■ **TASK REQUIREMENTS**
Retype all the records below exactly as they are, with no image carried over.

*** Begin section ***

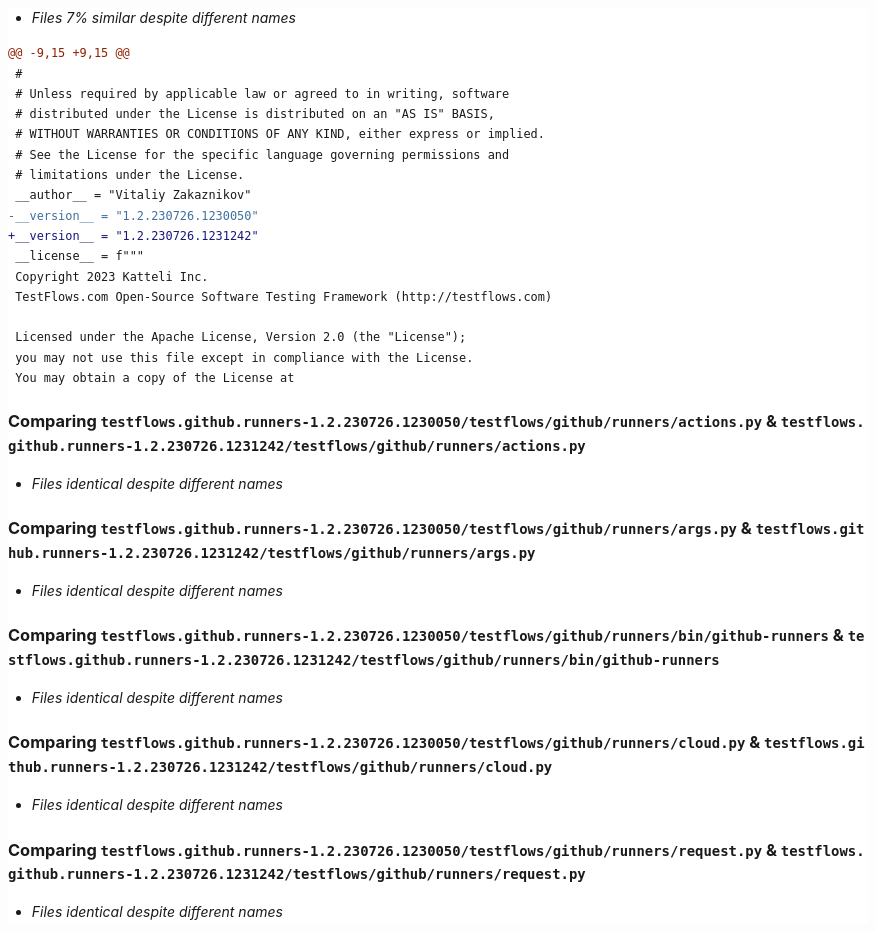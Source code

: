  * *Files 7% similar despite different names*

```diff
@@ -9,15 +9,15 @@
 #
 # Unless required by applicable law or agreed to in writing, software
 # distributed under the License is distributed on an "AS IS" BASIS,
 # WITHOUT WARRANTIES OR CONDITIONS OF ANY KIND, either express or implied.
 # See the License for the specific language governing permissions and
 # limitations under the License.
 __author__ = "Vitaliy Zakaznikov"
-__version__ = "1.2.230726.1230050"
+__version__ = "1.2.230726.1231242"
 __license__ = f"""
 Copyright 2023 Katteli Inc.
 TestFlows.com Open-Source Software Testing Framework (http://testflows.com)
 
 Licensed under the Apache License, Version 2.0 (the "License");
 you may not use this file except in compliance with the License.
 You may obtain a copy of the License at
```

### Comparing `testflows.github.runners-1.2.230726.1230050/testflows/github/runners/actions.py` & `testflows.github.runners-1.2.230726.1231242/testflows/github/runners/actions.py`

 * *Files identical despite different names*

### Comparing `testflows.github.runners-1.2.230726.1230050/testflows/github/runners/args.py` & `testflows.github.runners-1.2.230726.1231242/testflows/github/runners/args.py`

 * *Files identical despite different names*

### Comparing `testflows.github.runners-1.2.230726.1230050/testflows/github/runners/bin/github-runners` & `testflows.github.runners-1.2.230726.1231242/testflows/github/runners/bin/github-runners`

 * *Files identical despite different names*

### Comparing `testflows.github.runners-1.2.230726.1230050/testflows/github/runners/cloud.py` & `testflows.github.runners-1.2.230726.1231242/testflows/github/runners/cloud.py`

 * *Files identical despite different names*

### Comparing `testflows.github.runners-1.2.230726.1230050/testflows/github/runners/request.py` & `testflows.github.runners-1.2.230726.1231242/testflows/github/runners/request.py`

 * *Files identical despite different names*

*** End section ***

■ **SOLUTION TO THIS EXERCISE**
Source code

:  * *Files 7% similar despite different names*

```diff
@@ -9,15 +9,15 @@
 #
 # Unless required by applicable law or agreed to in writing, software
 # distributed under the License is distributed on an "AS IS" BASIS,
 # WITHOUT WARRANTIES OR CONDITIONS OF ANY KIND, either express or implied.
 # See the License for the specific language governing permissions and
 # limitations under the License.
 __author__ = "Vitaliy Zakaznikov"
-__version__ = "1.2.230726.1230050"
+__version__ = "1.2.230726.1231242"
 __license__ = f"""
 Copyright 2023 Katteli Inc.
 TestFlows.com Open-Source Software Testing Framework (http://testflows.com)
 
 Licensed under the Apache License, Version 2.0 (the "License");
 you may not use this file except in compliance with the License.
 You may obtain a copy of the License at
```

### Comparing `testflows.github.runners-1.2.230726.1230050/testflows/github/runners/actions.py` & `testflows.github.runners-1.2.230726.1231242/testflows/github/runners/actions.py`

 * *Files identical despite different names*

### Comparing `testflows.github.runners-1.2.230726.1230050/testflows/github/runners/args.py` & `testflows.github.runners-1.2.230726.1231242/testflows/github/runners/args.py`

 * *Files identical despite different names*

### Comparing `testflows.github.runners-1.2.230726.1230050/testflows/github/runners/bin/github-runners` & `testflows.github.runners-1.2.230726.1231242/testflows/github/runners/bin/github-runners`

 * *Files identical despite different names*

### Comparing `testflows.github.runners-1.2.230726.1230050/testflows/github/runners/cloud.py` & `testflows.github.runners-1.2.230726.1231242/testflows/github/runners/cloud.py`

 * *Files identical despite different names*

### Comparing `testflows.github.runners-1.2.230726.1230050/testflows/github/runners/request.py` & `testflows.github.runners-1.2.230726.1231242/testflows/github/runners/request.py`

 * *Files identical despite different names*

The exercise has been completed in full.